Toyota and Honda Down, Nissan Rises in June
Toyota blames low light-truck inventory for June downturn, while Honda and Nissan results diverge.
July 1, 2016
Toyota sales fell 9.2% in June in the U.S. on an adjusted basis, as the automaker says it is swimming against the industry tide, having too much car inventory for the current market and not enough in-demand light trucks.
“Our truck mix relative to the industry is about 5-6 points behind – we’re trying to sell cars in a truck industry,” Paul Holdridge, vice president-sales for Toyota Div. tells media in a conference call to discuss June results.
Toyota Div. saw a 13.4% decline in car sales based on daily selling rate, while Toyota Div. truck deliveries fell 5.9%.
Every Toyota-brand passenger car was in the red in June.
The Camry, the U.S. auto industry’s best-selling model, fell 16.3% behind June 2015 with 32,561 deliveries, while the Prius continues to struggle, despite an all-new sedan variant.
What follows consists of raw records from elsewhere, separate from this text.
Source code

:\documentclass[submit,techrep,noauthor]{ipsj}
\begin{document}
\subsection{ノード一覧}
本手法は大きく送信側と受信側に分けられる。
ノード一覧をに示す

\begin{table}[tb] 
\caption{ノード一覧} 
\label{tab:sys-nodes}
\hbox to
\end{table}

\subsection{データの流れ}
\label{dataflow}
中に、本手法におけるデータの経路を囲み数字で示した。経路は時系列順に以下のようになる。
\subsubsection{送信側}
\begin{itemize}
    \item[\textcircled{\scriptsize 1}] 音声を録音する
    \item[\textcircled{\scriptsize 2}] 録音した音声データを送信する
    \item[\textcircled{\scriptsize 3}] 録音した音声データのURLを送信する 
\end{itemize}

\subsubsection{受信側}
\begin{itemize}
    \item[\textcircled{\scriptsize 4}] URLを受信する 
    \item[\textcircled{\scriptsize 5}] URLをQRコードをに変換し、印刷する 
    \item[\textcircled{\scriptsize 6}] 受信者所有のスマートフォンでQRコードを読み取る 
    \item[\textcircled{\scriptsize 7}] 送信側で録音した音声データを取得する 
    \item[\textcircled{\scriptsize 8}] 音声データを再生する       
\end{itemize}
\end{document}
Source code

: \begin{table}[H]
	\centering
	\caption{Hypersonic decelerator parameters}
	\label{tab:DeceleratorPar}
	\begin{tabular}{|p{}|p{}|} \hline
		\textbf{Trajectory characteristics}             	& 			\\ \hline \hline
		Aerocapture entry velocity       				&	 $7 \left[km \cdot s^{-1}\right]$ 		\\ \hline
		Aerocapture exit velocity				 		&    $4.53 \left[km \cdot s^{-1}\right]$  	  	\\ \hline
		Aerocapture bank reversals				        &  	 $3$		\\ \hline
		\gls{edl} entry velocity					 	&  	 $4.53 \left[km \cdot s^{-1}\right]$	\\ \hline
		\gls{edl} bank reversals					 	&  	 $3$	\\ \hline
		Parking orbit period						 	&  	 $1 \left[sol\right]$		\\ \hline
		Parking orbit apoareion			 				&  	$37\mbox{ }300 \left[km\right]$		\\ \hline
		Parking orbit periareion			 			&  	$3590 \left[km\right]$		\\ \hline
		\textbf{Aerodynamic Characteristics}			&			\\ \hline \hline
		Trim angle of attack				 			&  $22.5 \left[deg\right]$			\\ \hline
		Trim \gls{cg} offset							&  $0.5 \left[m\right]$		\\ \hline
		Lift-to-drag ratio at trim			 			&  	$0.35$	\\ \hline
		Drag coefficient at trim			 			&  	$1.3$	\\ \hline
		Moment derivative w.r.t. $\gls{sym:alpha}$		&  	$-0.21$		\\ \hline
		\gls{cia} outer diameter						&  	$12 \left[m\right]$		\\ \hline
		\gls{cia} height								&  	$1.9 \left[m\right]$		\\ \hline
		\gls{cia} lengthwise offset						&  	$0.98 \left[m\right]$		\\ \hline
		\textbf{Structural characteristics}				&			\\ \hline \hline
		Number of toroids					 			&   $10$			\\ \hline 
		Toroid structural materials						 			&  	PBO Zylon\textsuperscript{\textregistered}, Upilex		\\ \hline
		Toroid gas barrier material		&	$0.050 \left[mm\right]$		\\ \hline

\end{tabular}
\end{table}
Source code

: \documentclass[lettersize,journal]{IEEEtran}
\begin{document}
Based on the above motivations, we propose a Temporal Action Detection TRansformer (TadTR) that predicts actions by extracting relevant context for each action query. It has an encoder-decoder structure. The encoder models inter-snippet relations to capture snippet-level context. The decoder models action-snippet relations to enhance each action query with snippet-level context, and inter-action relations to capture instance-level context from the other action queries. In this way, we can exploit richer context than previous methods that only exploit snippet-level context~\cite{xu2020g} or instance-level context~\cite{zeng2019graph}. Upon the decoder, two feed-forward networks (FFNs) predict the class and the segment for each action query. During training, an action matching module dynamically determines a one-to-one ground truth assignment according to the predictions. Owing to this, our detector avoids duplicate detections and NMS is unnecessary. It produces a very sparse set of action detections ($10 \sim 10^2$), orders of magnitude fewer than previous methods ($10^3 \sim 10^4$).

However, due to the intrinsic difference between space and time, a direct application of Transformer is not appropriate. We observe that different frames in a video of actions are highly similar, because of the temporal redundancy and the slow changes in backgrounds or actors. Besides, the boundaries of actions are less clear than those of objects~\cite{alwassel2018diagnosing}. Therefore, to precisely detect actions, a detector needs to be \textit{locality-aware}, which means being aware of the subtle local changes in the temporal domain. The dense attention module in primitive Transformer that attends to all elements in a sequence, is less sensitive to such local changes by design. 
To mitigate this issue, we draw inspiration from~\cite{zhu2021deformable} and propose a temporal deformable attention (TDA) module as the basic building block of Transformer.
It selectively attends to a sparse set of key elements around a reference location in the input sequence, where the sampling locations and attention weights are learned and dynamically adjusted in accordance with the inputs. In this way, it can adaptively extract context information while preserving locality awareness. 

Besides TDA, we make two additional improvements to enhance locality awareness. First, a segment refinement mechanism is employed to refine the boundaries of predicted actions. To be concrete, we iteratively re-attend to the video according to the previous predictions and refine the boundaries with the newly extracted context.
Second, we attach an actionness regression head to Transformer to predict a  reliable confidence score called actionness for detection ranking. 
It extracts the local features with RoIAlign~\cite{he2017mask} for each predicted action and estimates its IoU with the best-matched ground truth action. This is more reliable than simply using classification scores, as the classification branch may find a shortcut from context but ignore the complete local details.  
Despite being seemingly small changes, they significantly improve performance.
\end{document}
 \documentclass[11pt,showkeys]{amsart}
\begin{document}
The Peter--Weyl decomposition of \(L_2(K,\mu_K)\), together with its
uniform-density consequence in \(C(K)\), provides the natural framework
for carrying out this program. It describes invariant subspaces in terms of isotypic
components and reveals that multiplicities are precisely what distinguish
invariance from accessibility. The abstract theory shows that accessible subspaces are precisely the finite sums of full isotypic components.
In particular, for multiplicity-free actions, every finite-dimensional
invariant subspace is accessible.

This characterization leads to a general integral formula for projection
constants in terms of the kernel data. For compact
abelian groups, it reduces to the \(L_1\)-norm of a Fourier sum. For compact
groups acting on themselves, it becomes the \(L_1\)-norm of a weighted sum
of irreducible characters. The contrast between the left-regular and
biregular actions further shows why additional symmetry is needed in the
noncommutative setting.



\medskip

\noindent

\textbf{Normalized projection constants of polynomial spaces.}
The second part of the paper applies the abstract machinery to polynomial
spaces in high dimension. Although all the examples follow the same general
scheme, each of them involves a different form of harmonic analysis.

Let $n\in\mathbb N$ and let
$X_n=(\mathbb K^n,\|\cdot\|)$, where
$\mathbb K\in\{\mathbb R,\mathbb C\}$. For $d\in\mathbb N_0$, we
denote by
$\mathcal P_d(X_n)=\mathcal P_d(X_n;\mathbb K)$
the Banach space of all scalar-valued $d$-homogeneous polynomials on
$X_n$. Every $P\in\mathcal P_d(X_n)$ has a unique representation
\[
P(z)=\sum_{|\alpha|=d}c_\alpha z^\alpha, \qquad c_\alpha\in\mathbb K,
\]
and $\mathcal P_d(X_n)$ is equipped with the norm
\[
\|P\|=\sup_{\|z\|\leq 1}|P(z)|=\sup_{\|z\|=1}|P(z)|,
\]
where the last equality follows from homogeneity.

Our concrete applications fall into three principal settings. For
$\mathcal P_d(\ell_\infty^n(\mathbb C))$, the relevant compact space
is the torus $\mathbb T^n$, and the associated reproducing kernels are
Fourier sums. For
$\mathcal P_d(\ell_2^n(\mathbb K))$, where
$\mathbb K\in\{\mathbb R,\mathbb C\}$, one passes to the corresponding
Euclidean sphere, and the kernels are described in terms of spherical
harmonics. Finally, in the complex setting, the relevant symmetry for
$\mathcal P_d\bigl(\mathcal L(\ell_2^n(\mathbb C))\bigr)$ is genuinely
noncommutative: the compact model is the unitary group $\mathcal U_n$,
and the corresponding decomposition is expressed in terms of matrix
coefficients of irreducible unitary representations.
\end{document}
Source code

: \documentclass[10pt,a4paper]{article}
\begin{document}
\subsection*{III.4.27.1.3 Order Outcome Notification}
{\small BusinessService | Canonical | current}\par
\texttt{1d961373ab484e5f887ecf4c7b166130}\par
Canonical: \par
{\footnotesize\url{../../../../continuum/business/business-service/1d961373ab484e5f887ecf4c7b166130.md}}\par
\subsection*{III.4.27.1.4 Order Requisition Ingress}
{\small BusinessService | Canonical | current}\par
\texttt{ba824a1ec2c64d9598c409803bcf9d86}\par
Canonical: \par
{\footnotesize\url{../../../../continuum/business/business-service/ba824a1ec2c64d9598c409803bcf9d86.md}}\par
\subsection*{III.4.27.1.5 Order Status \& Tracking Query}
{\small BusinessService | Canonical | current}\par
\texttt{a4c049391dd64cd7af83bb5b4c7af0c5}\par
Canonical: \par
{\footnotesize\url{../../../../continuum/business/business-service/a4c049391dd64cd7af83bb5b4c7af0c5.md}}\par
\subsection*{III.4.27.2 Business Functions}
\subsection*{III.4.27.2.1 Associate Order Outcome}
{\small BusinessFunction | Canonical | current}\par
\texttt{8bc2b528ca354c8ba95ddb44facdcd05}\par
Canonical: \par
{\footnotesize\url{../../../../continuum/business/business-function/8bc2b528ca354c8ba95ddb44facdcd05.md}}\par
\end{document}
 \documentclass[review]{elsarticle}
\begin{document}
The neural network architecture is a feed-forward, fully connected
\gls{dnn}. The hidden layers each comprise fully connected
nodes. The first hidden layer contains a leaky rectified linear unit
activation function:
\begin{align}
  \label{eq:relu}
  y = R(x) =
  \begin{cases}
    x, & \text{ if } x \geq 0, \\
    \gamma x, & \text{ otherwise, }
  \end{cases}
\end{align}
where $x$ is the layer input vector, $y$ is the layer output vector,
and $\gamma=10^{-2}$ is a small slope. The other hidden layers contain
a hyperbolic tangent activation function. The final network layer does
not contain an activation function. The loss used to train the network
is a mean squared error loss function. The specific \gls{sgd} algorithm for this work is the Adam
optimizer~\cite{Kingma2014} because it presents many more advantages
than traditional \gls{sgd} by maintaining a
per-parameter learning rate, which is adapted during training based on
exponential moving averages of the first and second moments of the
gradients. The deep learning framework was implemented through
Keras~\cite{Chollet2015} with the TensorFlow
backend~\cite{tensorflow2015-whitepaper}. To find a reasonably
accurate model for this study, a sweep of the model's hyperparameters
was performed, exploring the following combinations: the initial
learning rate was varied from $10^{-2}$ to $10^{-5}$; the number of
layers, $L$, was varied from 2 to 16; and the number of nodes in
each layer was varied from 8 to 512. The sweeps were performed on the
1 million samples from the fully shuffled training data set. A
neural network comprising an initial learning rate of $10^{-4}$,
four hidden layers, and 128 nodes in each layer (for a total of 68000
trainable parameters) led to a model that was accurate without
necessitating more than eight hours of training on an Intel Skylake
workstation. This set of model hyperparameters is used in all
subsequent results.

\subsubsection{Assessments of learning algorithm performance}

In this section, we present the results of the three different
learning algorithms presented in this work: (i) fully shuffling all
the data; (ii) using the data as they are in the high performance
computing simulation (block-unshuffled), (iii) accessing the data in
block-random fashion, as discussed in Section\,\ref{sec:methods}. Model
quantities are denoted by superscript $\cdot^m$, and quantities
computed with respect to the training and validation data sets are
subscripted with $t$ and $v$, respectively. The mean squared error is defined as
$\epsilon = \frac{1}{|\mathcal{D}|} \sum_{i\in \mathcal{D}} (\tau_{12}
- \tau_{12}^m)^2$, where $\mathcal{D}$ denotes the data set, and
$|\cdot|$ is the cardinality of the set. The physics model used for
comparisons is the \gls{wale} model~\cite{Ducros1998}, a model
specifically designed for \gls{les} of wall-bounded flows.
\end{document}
Prius sales fell 29.6% on a DSR basis, with the sedan body style down 14.2%, Toyota says.
Despite weak light-truck deliveries, the RAV4 continues its upward climb to higher volume. The midsize CUV, now the segment’s best-seller had its best June yet with 27,365 deliveries, Holdridge says.
The large Land Cruiser SUV was the only other Toyota-brand light truck in positive territory in June, up an adjusted 31.5%.
In its final months, the Scion brand continues to outperform year-ago, thanks to the relatively new iA and iM small cars, whose volume is offsetting declining sales of the xB, tC and FR-S.
Scion sales rose 54.8% in June. The brand will be dissolved with the start of the ’17 model year. The iA, iM and FR-S sports car will become Toyota models. Other Scion cars will be discontinued.
At Toyota’s luxury Lexus marque, sales fell 5.1% on a DSR basis.
Cars too were the culprit at Lexus, although it did see an increase in light trucks unlike at sister brand Toyota.
Lexus car sales were down 17.2% with only the ES sedan up vs. year-ago, by 2.6%.
But every Lexus utility vehicle posted an increase save for the GX, down 3.0%.
The 2-year-old Lexus NX compact CUV posted an 11.7% jump, and Steve Hearne, Lexus U.S. sales vice president, says the vehicle’s median buyer age is 15 years younger than Lexus’s RX midsize CUV.
Both Holdridge and Hearne see promise in the year’s second half, when the industry and both of their respective brands typically perform best.
“Economic fundamentals like continued growth in GDP, positive labor data, (and) low fuel prices…(make us) very optimistic we’ll see a solid second half in the second half of this year,” Holdridge says, while adding Toyota is working to get more production out of its light-truck assembly plants.
Nissan Outsells Honda
Toyota’s top Japanese rivals in the U.S., Honda and Nissan, saw differing results.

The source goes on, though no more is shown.